Messages from Pastor Raddatz

October 10, 2021, Mount Olive Lutheran Church, Houston TX Other texts for the day: Psalm 90:12-17, Hebrews 3:12-19 and Mark 10:17-22

“Seek good, and not evil, that you may live; and so the LORD, the God of hosts, will be with you, as you have said.”  Amos 5:14 ESV

Dear People of God,


Grace, mercy and peace to you from God our Father and our Lord and savior Jesus Christ,


You have probably sung a “dirge” and did not know it.  The first time I remember hearing the word dirge was in the song, “American Pie” written and sung by Don Mclean.  It was about fifty years ago this year that Mclean wrote about “the day the music died”.   It was written as a reflection on the death of According to McLean, "American Pie" was originally inspired by the death of Buddy Holly. "I loved his music," he told Songfacts. "When that whole crash happened, it was a real ache in my heart. So, I ended up bringing back all those memories of 1959 and the things that happened later."  A “dirge” is a brief song or hymn of crying or grief, usually sung at a funeral.
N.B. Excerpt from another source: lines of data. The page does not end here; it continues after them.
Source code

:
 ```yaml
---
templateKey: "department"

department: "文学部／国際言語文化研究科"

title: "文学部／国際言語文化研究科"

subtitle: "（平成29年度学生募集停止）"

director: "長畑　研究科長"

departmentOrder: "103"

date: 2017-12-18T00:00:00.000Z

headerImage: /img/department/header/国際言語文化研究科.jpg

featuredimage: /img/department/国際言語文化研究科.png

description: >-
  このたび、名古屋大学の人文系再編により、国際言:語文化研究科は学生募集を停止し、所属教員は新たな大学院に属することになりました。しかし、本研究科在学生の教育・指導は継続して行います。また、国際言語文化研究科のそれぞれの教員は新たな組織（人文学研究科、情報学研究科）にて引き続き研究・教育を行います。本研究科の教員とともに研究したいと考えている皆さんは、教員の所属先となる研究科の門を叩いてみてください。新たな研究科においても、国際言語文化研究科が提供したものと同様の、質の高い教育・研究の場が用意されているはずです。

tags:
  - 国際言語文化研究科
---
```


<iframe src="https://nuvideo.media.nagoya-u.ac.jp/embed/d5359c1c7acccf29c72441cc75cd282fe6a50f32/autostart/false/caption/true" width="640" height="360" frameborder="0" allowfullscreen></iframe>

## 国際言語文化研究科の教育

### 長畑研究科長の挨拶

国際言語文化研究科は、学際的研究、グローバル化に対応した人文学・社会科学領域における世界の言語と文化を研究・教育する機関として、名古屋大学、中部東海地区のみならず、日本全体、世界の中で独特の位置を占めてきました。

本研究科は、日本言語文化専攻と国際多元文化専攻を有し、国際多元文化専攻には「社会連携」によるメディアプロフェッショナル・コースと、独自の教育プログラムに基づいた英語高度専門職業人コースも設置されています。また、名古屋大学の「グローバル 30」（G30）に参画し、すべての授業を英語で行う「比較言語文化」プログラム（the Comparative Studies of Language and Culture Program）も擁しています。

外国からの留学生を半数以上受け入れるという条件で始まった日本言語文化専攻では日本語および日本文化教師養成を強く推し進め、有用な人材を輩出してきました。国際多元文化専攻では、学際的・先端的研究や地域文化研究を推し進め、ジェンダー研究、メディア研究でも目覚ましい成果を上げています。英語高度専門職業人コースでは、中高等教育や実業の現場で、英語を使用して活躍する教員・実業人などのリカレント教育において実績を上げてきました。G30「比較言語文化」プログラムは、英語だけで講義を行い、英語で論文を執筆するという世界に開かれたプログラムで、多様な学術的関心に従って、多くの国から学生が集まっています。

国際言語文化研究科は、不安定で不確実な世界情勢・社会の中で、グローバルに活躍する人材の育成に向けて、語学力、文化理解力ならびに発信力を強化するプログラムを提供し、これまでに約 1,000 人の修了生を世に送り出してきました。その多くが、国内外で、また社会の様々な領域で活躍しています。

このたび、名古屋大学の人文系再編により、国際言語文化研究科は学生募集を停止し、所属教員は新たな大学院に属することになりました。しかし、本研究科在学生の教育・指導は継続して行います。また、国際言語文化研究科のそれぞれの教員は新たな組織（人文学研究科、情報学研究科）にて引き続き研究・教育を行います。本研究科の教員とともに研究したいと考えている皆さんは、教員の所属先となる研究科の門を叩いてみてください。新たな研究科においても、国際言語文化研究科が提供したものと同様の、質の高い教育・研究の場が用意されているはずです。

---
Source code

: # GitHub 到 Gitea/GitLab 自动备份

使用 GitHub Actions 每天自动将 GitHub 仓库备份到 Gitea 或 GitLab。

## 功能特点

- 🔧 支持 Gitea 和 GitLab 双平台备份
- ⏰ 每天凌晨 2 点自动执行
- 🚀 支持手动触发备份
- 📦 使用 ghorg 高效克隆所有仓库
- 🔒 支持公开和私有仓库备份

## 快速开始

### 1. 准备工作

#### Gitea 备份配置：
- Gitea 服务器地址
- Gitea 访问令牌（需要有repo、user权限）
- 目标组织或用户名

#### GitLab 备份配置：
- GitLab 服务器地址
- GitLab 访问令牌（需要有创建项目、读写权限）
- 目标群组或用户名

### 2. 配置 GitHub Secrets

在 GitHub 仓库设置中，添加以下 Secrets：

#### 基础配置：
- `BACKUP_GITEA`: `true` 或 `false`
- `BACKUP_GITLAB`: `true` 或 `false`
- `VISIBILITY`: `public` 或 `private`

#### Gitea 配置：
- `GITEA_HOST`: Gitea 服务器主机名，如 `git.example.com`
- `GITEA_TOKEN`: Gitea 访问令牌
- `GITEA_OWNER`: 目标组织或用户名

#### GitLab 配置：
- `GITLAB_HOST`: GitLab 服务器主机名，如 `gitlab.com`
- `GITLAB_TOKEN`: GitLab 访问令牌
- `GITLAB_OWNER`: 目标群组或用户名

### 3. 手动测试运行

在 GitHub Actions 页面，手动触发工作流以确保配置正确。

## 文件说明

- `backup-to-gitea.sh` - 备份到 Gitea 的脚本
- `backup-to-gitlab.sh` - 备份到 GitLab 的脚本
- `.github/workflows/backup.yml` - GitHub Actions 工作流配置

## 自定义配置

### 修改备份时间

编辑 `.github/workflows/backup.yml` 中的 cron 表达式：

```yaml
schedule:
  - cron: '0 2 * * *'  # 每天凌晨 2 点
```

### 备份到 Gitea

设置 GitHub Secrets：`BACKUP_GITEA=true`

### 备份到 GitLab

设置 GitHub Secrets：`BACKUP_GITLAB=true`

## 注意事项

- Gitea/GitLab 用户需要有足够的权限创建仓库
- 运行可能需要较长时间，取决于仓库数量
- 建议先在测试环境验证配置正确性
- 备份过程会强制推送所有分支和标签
In the Song American Pie he said that they sang dirges in the dark, "The Day The Music Died".  This is on February 3, 1959, when Holly, Ritchie Valens, and The Big Bopper were killed in a plane crash after a concert. McLean wrote the song from his memories of the event ("Dedicated to Buddy Holly" was printed on the back of the album cover).

            Amos, (flourished 8th century bc), the first Hebrew prophet to have a biblical book named for him. It was a time of prosperity for the children of Israel, and they had left God’s ways. He accurately foretold the destruction of the northern kingdom of Israel. Needless to say, he was not a popular prophet.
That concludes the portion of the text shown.